Posted on 03/21/10 by Phoebe 2 Comments

The Summoning (Darkest Powers, #1)
The Summoning by Kelley Armstrong

My rating: 3 of 5 stars

Oh, how I wanted to adore Kelley Armstrong’s The Summoning.

And, to be fair, there’s a lot to like here between just the cover and the first handful of chapters. Armstrong promises us the dark and alluring story of Chloe Saunders, a fifteen-year-old girl who, in one day, both gets her first period and starts seeing ghosts. I was initially won over by what seemed like the depth of Chloe’s character–not only does she suffer from the very real adolescent affliction of menstruation, but she also seems believably complex; she has interests (movies), flaws (she’s a stutterer), and isn’t perfect looking (though the cover accurately reflects her appearance, something that’s unfortunately rare in YA book covers, she’s short and underdeveloped for her age).

But as the story progressed, and Chloe was shipped off to the Lyle House, a residential home for mentally-ill teenagers, my enthusiasm for the story waned. Initially, I thought this had something to do with Chloe’s voice. Armstrong’s sentences are brief and sometimes abrupt–she relies on sentence fragments just a little too much for my liking. She also has an unfortunate tendency to engage in the dreaded infodump. There isn’t a single conversation or passage in here that discusses the characters’ underlying supernatural powers in a way that I’d call artful.
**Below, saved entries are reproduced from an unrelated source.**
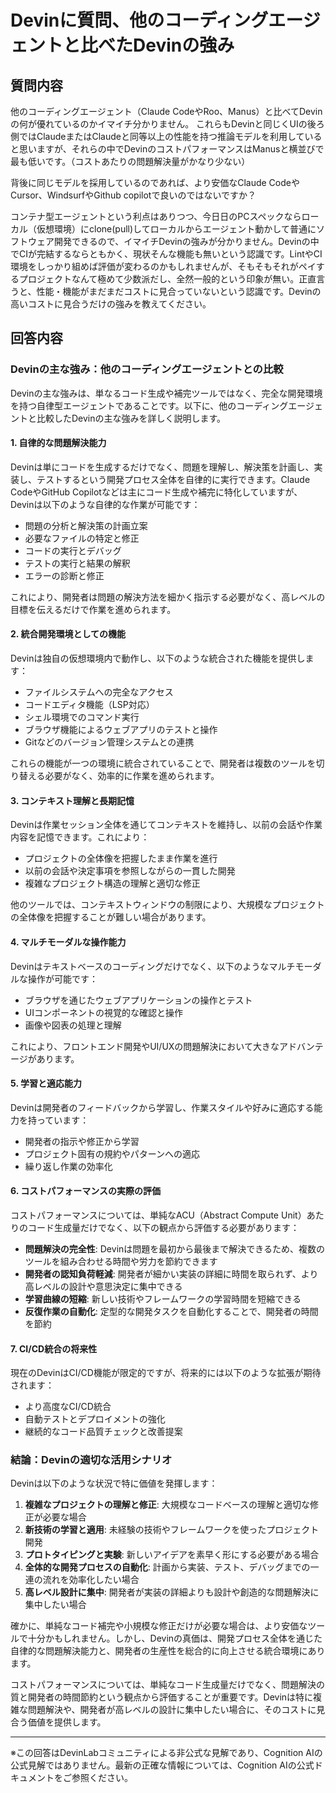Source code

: # Devinに質問、他のコーディングエージェントと比べたDevinの強み

## 質問内容

他のコーディングエージェント（Claude CodeやRoo、Manus）と比べてDevinの何が優れているのかイマイチ分かりません。
これらもDevinと同じくUIの後ろ側ではClaudeまたはClaudeと同等以上の性能を持つ推論モデルを利用していると思いますが、それらの中でDevinのコストパフォーマンスはManusと横並びで最も低いです。（コストあたりの問題解決量がかなり少ない）

背後に同じモデルを採用しているのであれば、より安価なClaude CodeやCursor、WindsurfやGithub copilotで良いのではないですか？

コンテナ型エージェントという利点はありつつ、今日日のPCスペックならローカル（仮想環境）にclone(pull)してローカルからエージェント動かして普通にソフトウェア開発できるので、イマイチDevinの強みが分かりません。Devinの中でCIが完結するならともかく、現状そんな機能も無いという認識です。LintやCI環境をしっかり組めば評価が変わるのかもしれませんが、そもそもそれがペイするプロジェクトなんて極めて少数派だし、全然一般的という印象が無い。正直言うと、性能・機能がまだまだコストに見合っていないという認識です。Devinの高いコストに見合うだけの強みを教えてください。

## 回答内容

### Devinの主な強み：他のコーディングエージェントとの比較

Devinの主な強みは、単なるコード生成や補完ツールではなく、完全な開発環境を持つ自律型エージェントであることです。以下に、他のコーディングエージェントと比較したDevinの主な強みを詳しく説明します。

#### 1. 自律的な問題解決能力

Devinは単にコードを生成するだけでなく、問題を理解し、解決策を計画し、実装し、テストするという開発プロセス全体を自律的に実行できます。Claude CodeやGitHub Copilotなどは主にコード生成や補完に特化していますが、Devinは以下のような自律的な作業が可能です：

- 問題の分析と解決策の計画立案
- 必要なファイルの特定と修正
- コードの実行とデバッグ
- テストの実行と結果の解釈
- エラーの診断と修正

これにより、開発者は問題の解決方法を細かく指示する必要がなく、高レベルの目標を伝えるだけで作業を進められます。

#### 2. 統合開発環境としての機能

Devinは独自の仮想環境内で動作し、以下のような統合された機能を提供します：

- ファイルシステムへの完全なアクセス
- コードエディタ機能（LSP対応）
- シェル環境でのコマンド実行
- ブラウザ機能によるウェブアプリのテストと操作
- Gitなどのバージョン管理システムとの連携

これらの機能が一つの環境に統合されていることで、開発者は複数のツールを切り替える必要がなく、効率的に作業を進められます。

#### 3. コンテキスト理解と長期記憶

Devinは作業セッション全体を通じてコンテキストを維持し、以前の会話や作業内容を記憶できます。これにより：

- プロジェクトの全体像を把握したまま作業を進行
- 以前の会話や決定事項を参照しながらの一貫した開発
- 複雑なプロジェクト構造の理解と適切な修正

他のツールでは、コンテキストウィンドウの制限により、大規模なプロジェクトの全体像を把握することが難しい場合があります。

#### 4. マルチモーダルな操作能力

Devinはテキストベースのコーディングだけでなく、以下のようなマルチモーダルな操作が可能です：

- ブラウザを通じたウェブアプリケーションの操作とテスト
- UIコンポーネントの視覚的な確認と操作
- 画像や図表の処理と理解

これにより、フロントエンド開発やUI/UXの問題解決において大きなアドバンテージがあります。

#### 5. 学習と適応能力

Devinは開発者のフィードバックから学習し、作業スタイルや好みに適応する能力を持っています：

- 開発者の指示や修正から学習
- プロジェクト固有の規約やパターンへの適応
- 繰り返し作業の効率化

#### 6. コストパフォーマンスの実際の評価

コストパフォーマンスについては、単純なACU（Abstract Compute Unit）あたりのコード生成量だけでなく、以下の観点から評価する必要があります：

- **問題解決の完全性**: Devinは問題を最初から最後まで解決できるため、複数のツールを組み合わせる時間や労力を節約できます
- **開発者の認知負荷軽減**: 開発者が細かい実装の詳細に時間を取られず、より高レベルの設計や意思決定に集中できる
- **学習曲線の短縮**: 新しい技術やフレームワークの学習時間を短縮できる
- **反復作業の自動化**: 定型的な開発タスクを自動化することで、開発者の時間を節約

#### 7. CI/CD統合の将来性

現在のDevinはCI/CD機能が限定的ですが、将来的には以下のような拡張が期待されます：

- より高度なCI/CD統合
- 自動テストとデプロイメントの強化
- 継続的なコード品質チェックと改善提案

### 結論：Devinの適切な活用シナリオ

Devinは以下のような状況で特に価値を発揮します：

1. **複雑なプロジェクトの理解と修正**: 大規模なコードベースの理解と適切な修正が必要な場合
2. **新技術の学習と適用**: 未経験の技術やフレームワークを使ったプロジェクト開発
3. **プロトタイピングと実験**: 新しいアイデアを素早く形にする必要がある場合
4. **全体的な開発プロセスの自動化**: 計画から実装、テスト、デバッグまでの一連の流れを効率化したい場合
5. **高レベル設計に集中**: 開発者が実装の詳細よりも設計や創造的な問題解決に集中したい場合

確かに、単純なコード補完や小規模な修正だけが必要な場合は、より安価なツールで十分かもしれません。しかし、Devinの真価は、開発プロセス全体を通じた自律的な問題解決能力と、開発者の生産性を総合的に向上させる統合環境にあります。

コストパフォーマンスについては、単純なコード生成量だけでなく、問題解決の質と開発者の時間節約という観点から評価することが重要です。Devinは特に複雑な問題解決や、開発者が高レベルの設計に集中したい場合に、そのコストに見合う価値を提供します。

---

※この回答はDevinLabコミュニティによる非公式な見解であり、Cognition AIの公式見解ではありません。最新の正確な情報については、Cognition AIの公式ドキュメントをご参照ください。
(And a brief aside: I’d die happy if I never read another YA novel where a character researches his or her supernatural predicament via wikipedia. Yes, I realize that this is how modern teenagers get information. But encyclopedia passages repeated verbatim is just never interesting, whether the source is The World Book or google, and protracted descriptions of the minutia of their search–typing in URLs and the like–are just really tiresome. I always get the feeling that the author is trying to say “Hey, I know the technology of kids these days!” but I’m never quite convinced. That Armstrong botched a description of Nintendo’s PictoChat didn’t help much either–I’ve never known anyone who would draw inscrutable hieroglyphs on there when they could just type something out–or even write it. Anyway . . .)

As I read further and further into The Summoning, I found myself struggling in a way that went beyond just finicky problems with voice. I’d describe this in two words: pacing problems.

The bulk of the novel’s problems take a very, very long time to unravel. This would be fine if the tensions built in a gradual and meaningful way. But unfortunately, the chapters here are both very brief and very inconsistent. Characters would be talking to ghosts in one chapter and flirting over breakfast the next. Chloe Saunders, for all of her apparent genre savvy, remains painfully clueless about the very transparent conspiracy that underlies the Lyle House–most of which I’d guessed about a quarter of the way in. Worse, I never really got a sense of the characters during the novel’s first two thirds, either. It wasn’t until about halfway through that I could even reliably tell you which character was which, and that would be in very broad strokes: Victoria’s the bitch, Derek smells, Simon’s a nerd, and Rachelle is . . . uh, black? The lack of concrete characterization and consistent tensions made it very difficult for me to care through most of the book.

Luckily, the novel takes a sudden turn for the better in the last hundred pages or so. Finally, Chloe catches on with regards to the sinister nature of the Lyle House and, along with several other students, she sets out to finally do something about it. By necessity, the personalities of the characters were suddenly much better defined and more interesting. But then the novel ends abruptly, with absolutely none of the plot threads resolved. I’m all for cliffhangers; I love long series with rich continuity. But I also like to have a small feeling of resolution by a novel’s end. By the last page of The Summoning I had the distinct feeling that the story was just beginning. Which would have been great! Except I just wish I hadn’t had to read through four hundred pages of prose to get there.